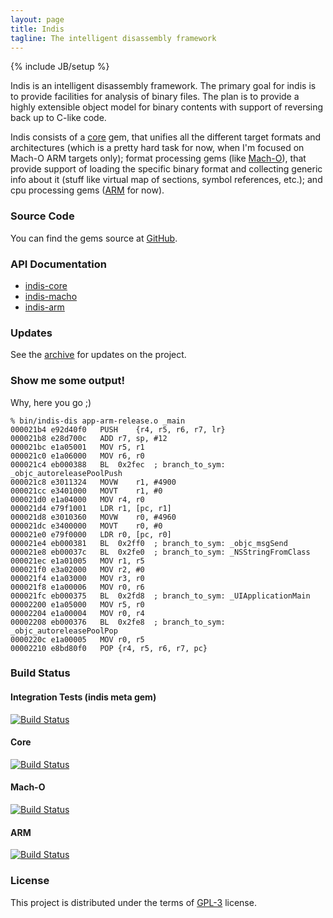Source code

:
 ```yaml
---
layout: page
title: Indis
tagline: The intelligent disassembly framework
---
```

{% include JB/setup %}

Indis is an intelligent disassembly framework. The primary goal for indis is to provide facilities for analysis of binary files. The plan is to provide a highly extensible object model for binary contents with support of reversing back up to C-like code.

Indis consists of a [core](http://github.com/indis/indis-core) gem, that unifies all the different target formats and architectures (which is a pretty hard task for now, when I'm focused on Mach-O ARM targets only); format processing gems (like [Mach-O](http://github.com/indis/indis-macho)), that provide support of loading the specific binary format and collecting generic info about it (stuff like virtual map of sections, symbol references, etc.); and cpu processing gems ([ARM](http://github.com/indis/indis-arm) for now).

### Source Code

You can find the gems source at [GitHub](http://github.com/indis).

### API Documentation

 - [indis-core](http://rdoc.info/github/indis/indis-core/frames)
 - [indis-macho](http://rdoc.info/github/indis/indis-macho/frames)
 - [indis-arm](http://rdoc.info/github/indis/indis-arm/frames)

### Updates

See the [archive](/archive.html) for updates on the project.

### Show me some output!

Why, here you go ;)

    % bin/indis-dis app-arm-release.o _main
    000021b4 e92d40f0	PUSH	{r4, r5, r6, r7, lr}	
    000021b8 e28d700c	ADD	r7, sp, #12	
    000021bc e1a05001	MOV	r5, r1	
    000021c0 e1a06000	MOV	r6, r0	
    000021c4 eb000388	BL	0x2fec	; branch_to_sym: _objc_autoreleasePoolPush
    000021c8 e3011324	MOVW	r1, #4900	
    000021cc e3401000	MOVT	r1, #0	
    000021d0 e1a04000	MOV	r4, r0	
    000021d4 e79f1001	LDR	r1, [pc, r1]	
    000021d8 e3010360	MOVW	r0, #4960	
    000021dc e3400000	MOVT	r0, #0	
    000021e0 e79f0000	LDR	r0, [pc, r0]	
    000021e4 eb000381	BL	0x2ff0	; branch_to_sym: _objc_msgSend
    000021e8 eb00037c	BL	0x2fe0	; branch_to_sym: _NSStringFromClass
    000021ec e1a01005	MOV	r1, r5	
    000021f0 e3a02000	MOV	r2, #0	
    000021f4 e1a03000	MOV	r3, r0	
    000021f8 e1a00006	MOV	r0, r6	
    000021fc eb000375	BL	0x2fd8	; branch_to_sym: _UIApplicationMain
    00002200 e1a05000	MOV	r5, r0	
    00002204 e1a00004	MOV	r0, r4	
    00002208 eb000376	BL	0x2fe8	; branch_to_sym: _objc_autoreleasePoolPop
    0000220c e1a00005	MOV	r0, r5	
    00002210 e8bd80f0	POP	{r4, r5, r6, r7, pc}

### Build Status

#### Integration Tests (indis meta gem)
[![Build Status](https://secure.travis-ci.org/indis/indis.png?branch=master)](http://travis-ci.org/indis/indis)

#### Core
[![Build Status](https://secure.travis-ci.org/indis/indis-core.png?branch=master)](http://travis-ci.org/indis/indis-core)

#### Mach-O
[![Build Status](https://secure.travis-ci.org/indis/indis-macho.png?branch=master)](http://travis-ci.org/indis/indis-macho)

#### ARM
[![Build Status](https://secure.travis-ci.org/indis/indis-arm.png?branch=master)](http://travis-ci.org/indis/indis-arm)

### License

This project is distributed under the terms of [GPL-3](http://www.gnu.org/licenses/gpl.html) license.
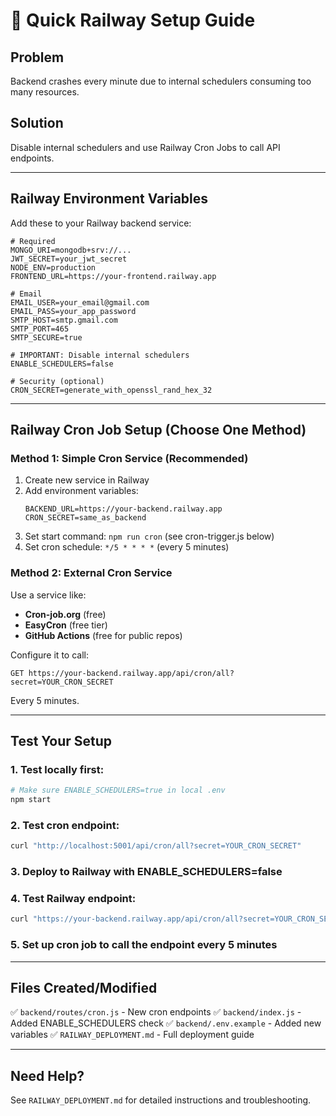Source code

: # 🚀 Quick Railway Setup Guide

## Problem
Backend crashes every minute due to internal schedulers consuming too many resources.

## Solution
Disable internal schedulers and use Railway Cron Jobs to call API endpoints.

---

## Railway Environment Variables

Add these to your Railway backend service:

```env
# Required
MONGO_URI=mongodb+srv://...
JWT_SECRET=your_jwt_secret
NODE_ENV=production
FRONTEND_URL=https://your-frontend.railway.app

# Email
EMAIL_USER=your_email@gmail.com
EMAIL_PASS=your_app_password
SMTP_HOST=smtp.gmail.com
SMTP_PORT=465
SMTP_SECURE=true

# IMPORTANT: Disable internal schedulers
ENABLE_SCHEDULERS=false

# Security (optional)
CRON_SECRET=generate_with_openssl_rand_hex_32
```

---

## Railway Cron Job Setup (Choose One Method)

### Method 1: Simple Cron Service (Recommended)

1. Create new service in Railway
2. Add environment variables:
   ```env
   BACKEND_URL=https://your-backend.railway.app
   CRON_SECRET=same_as_backend
   ```
3. Set start command: `npm run cron` (see cron-trigger.js below)
4. Set cron schedule: `*/5 * * * *` (every 5 minutes)

### Method 2: External Cron Service

Use a service like:
- **Cron-job.org** (free)
- **EasyCron** (free tier)
- **GitHub Actions** (free for public repos)

Configure it to call:
```
GET https://your-backend.railway.app/api/cron/all?secret=YOUR_CRON_SECRET
```

Every 5 minutes.

---

## Test Your Setup

### 1. Test locally first:
```bash
# Make sure ENABLE_SCHEDULERS=true in local .env
npm start
```

### 2. Test cron endpoint:
```bash
curl "http://localhost:5001/api/cron/all?secret=YOUR_CRON_SECRET"
```

### 3. Deploy to Railway with ENABLE_SCHEDULERS=false

### 4. Test Railway endpoint:
```bash
curl "https://your-backend.railway.app/api/cron/all?secret=YOUR_CRON_SECRET"
```

### 5. Set up cron job to call the endpoint every 5 minutes

---

## Files Created/Modified

✅ `backend/routes/cron.js` - New cron endpoints
✅ `backend/index.js` - Added ENABLE_SCHEDULERS check
✅ `backend/.env.example` - Added new variables
✅ `RAILWAY_DEPLOYMENT.md` - Full deployment guide

---

## Need Help?

See `RAILWAY_DEPLOYMENT.md` for detailed instructions and troubleshooting.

════════════════

TASK GOAL
Return the number of lines containing the word "master" in these records, with no additional output.

OUTPUT FOR THIS TASK
4